紫花苜蓿BBR-BPC全基因组鉴定及响应种子老化的表达模式分析

刘昊臻(), 晁嘉潞, 赵士钦, 王成, 张景鈜, 孙守江()   

  1. 宁夏大学林业与草业学院,宁夏 银川 750021
  • 收稿日期:2025-07-08 修回日期:2025-09-09 出版日期:2026-07-20 发布日期:2026-05-21
  • 通讯作者: 孙守江
  • 作者简介:Corresponding author. E-mail: shoujiangsun@nxu.edu.cn
    刘昊臻(2002-),男,甘肃庆阳人,在读硕士。E-mail: lhf3641mnbn@163.com
  • 基金资助:
    国家自然科学基金青年科学基金项目(C类)(32503269)

Genome-wide identification of BBR-BPC genes in Medicago sativa and their transcript profiles in response to seed aging

Hao-zhen LIU(), Jia-lu CHAO, Shi-qin ZHAO, Cheng WANG, Jing-hong ZHANG, Shou-jiang SUN()   

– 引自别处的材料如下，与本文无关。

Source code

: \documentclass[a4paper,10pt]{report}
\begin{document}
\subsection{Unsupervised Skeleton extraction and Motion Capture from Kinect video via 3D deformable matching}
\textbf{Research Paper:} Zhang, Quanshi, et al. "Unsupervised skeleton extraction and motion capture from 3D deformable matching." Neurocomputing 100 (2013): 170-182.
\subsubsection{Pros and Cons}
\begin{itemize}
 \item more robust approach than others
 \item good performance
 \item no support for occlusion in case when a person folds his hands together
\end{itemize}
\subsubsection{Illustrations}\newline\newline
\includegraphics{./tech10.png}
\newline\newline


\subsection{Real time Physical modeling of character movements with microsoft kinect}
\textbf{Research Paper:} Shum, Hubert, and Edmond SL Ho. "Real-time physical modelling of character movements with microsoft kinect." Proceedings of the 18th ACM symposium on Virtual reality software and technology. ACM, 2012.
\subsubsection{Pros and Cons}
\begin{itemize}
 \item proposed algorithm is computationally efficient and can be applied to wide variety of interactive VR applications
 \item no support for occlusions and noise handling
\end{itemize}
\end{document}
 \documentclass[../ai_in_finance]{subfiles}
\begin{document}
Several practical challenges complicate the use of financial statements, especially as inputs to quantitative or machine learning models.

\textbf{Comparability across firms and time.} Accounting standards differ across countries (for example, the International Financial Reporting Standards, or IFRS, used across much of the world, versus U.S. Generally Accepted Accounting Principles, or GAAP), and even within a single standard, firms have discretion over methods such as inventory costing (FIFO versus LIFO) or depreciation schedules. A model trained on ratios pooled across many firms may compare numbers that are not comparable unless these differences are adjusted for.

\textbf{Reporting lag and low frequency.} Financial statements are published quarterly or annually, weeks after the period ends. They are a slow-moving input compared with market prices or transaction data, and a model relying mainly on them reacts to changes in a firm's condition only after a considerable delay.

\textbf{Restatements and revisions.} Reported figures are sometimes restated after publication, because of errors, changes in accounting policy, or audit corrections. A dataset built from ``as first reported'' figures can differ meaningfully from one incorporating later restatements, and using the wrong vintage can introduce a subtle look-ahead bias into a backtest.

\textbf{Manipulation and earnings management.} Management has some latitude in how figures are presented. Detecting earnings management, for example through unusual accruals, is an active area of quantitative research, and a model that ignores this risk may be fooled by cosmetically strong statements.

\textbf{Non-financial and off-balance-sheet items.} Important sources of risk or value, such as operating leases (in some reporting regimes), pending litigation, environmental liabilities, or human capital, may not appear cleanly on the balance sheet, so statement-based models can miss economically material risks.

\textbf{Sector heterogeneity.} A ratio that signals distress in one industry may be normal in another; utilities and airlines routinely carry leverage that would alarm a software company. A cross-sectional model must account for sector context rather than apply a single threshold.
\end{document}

  1. College of Forestry and Grassland Science,Ningxia University,Yinchuan 750021,China
  • Received:2025-07-08 Revised:2025-09-09 Online:2026-07-20 Published:2026-05-21
  • Contact: Shou-jiang SUN

摘要:

种子生产是支撑农业产业发展的核心环节,优质种子是培育高产、高抗逆性作物的基础。即使在最佳储存条件下,种子老化仍不可避免。活性氧(reactive oxygen species, ROS)造成的氧化应激被认为是导致种子活力下降的关键因素,种子活力取决于ROS产生和抗氧化能力之间的平衡。为了保持种子最佳活力,ROS水平的调节至关重要。Barley B Recombinant-Basic PentacysteineBBR净产出能量BPCBBR-BPC)转录因子家族是一组相对保守的转录因子,在植物形态发生、器官发育和对非生物胁迫的反应中起关键作用。研究发现,BBR-BPC家族成员参与植物中活性氧平衡的调节,推测其可能参与种子活力的调控。然而,目前对该基因家族中哪些成员参与紫花苜蓿种子活力的调控尚不明确。基于此,本研究从‘新疆大叶’紫花苜蓿(Xinjiang Daye)全基因组水平鉴定BBR-BPC家族成员,利用转录组和RT-qPCR分析其在不同活力种子吸胀萌发过程中的表达模式,挖掘潜在参与种子老化调控的BBR-BPC家族成员,并预测与该成员潜在互作的相关蛋白。在紫花苜蓿中共鉴定到16个MsBBR-BPC基因家族成员;系统发育分析表明,MsBBR-BPC基因家族共分为8个基因亚族,不均匀地定位在13条染色体上;共线性分析表明,片段重复是该基因家族在进化过程中扩张的关键驱动力。基因表达模式分析发现,MsBBR-BPC10MsBBR-BPC13MsBBR-BPC16基因在种子老化24 d后显示高表达水平,在老化8 d,吸胀至12和24 h时也显示出高表达水平,推测其可能参与种子活力的调控。STRING数据库蛋白预测网络分析表明,MsBBR-BPC16与MsBBR-BPC11存在较强的互作关系。此外,MsBBR-BPC16与AGL11、PAT21、ZHD3和GPL3蛋白也存在一定的潜在互作关系。本研究挖掘到3个(MsBBR-BPC10MsBBR-BPC13MsBBR-BPC16)响应种子老化胁迫、潜在参与种子活力调控的MsBBR-BPC基因,还需进一步的研究来阐明其调控种子活力的确切途径,蛋白之间的互作关系也同样需要进一步验证。本研究为BBR-BPC基因调控紫花苜蓿种子老化、揭示ROS平衡与种子活力维持的分子调控系统提供了参考,也为后续蛋白功能验证提供了研究基础,并可用于紫花苜蓿种子活力的遗传改良。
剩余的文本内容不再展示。